■ About this exercise
If a line in the listing includes the word "title", copy it out.

■ Data records

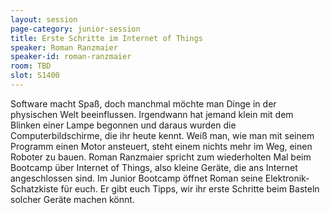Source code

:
 ```yaml
---
layout: session
page-category: junior-session
title: Erste Schritte im Internet of Things
speaker: Roman Ranzmaier
speaker-id: roman-ranzmaier
room: TBD
slot: S1400
---
```


Software macht Spaß, doch manchmal möchte man Dinge in der physischen Welt beeinflussen. Irgendwann hat jemand klein mit dem Blinken einer Lampe begonnen und daraus wurden die Computerbildschirme, die ihr heute kennt. Weiß man, wie man mit seinem Programm einen Motor ansteuert, steht einem nichts mehr im Weg, einen Roboter zu bauen. Roman Ranzmaier spricht zum wiederholten Mal beim Bootcamp über Internet of Things, also kleine Geräte, die ans Internet angeschlossen sind. Im Junior Bootcamp öffnet Roman seine Elektronik-Schatzkiste für euch. Er gibt euch Tipps, wir ihr erste Schritte beim Basteln solcher Geräte machen könnt.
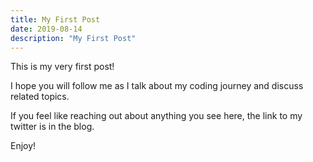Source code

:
 ```yaml
---
title: My First Post
date: 2019-08-14
description: "My First Post"
---
```


This is my very first post!

I hope you will follow me as I talk about my coding journey and discuss related topics. 

If you feel like reaching out about anything you see here, the link to my twitter is in the blog. 

Enjoy!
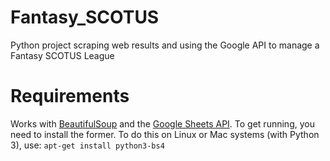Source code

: # Fantasy_SCOTUS
Python project scraping web results and using the Google API to manage a Fantasy SCOTUS League

# Requirements
Works with [BeautifulSoup](https://www.crummy.com/software/BeautifulSoup/bs4/doc/) and the [Google Sheets API](https://developers.google.com/sheets/api/). To get running, you need to install the former. To do this on Linux or Mac systems (with Python 3), use:
```apt-get install python3-bs4```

■ Answer to this problem
title: Erste Schritte im Internet of Things
title: My First Post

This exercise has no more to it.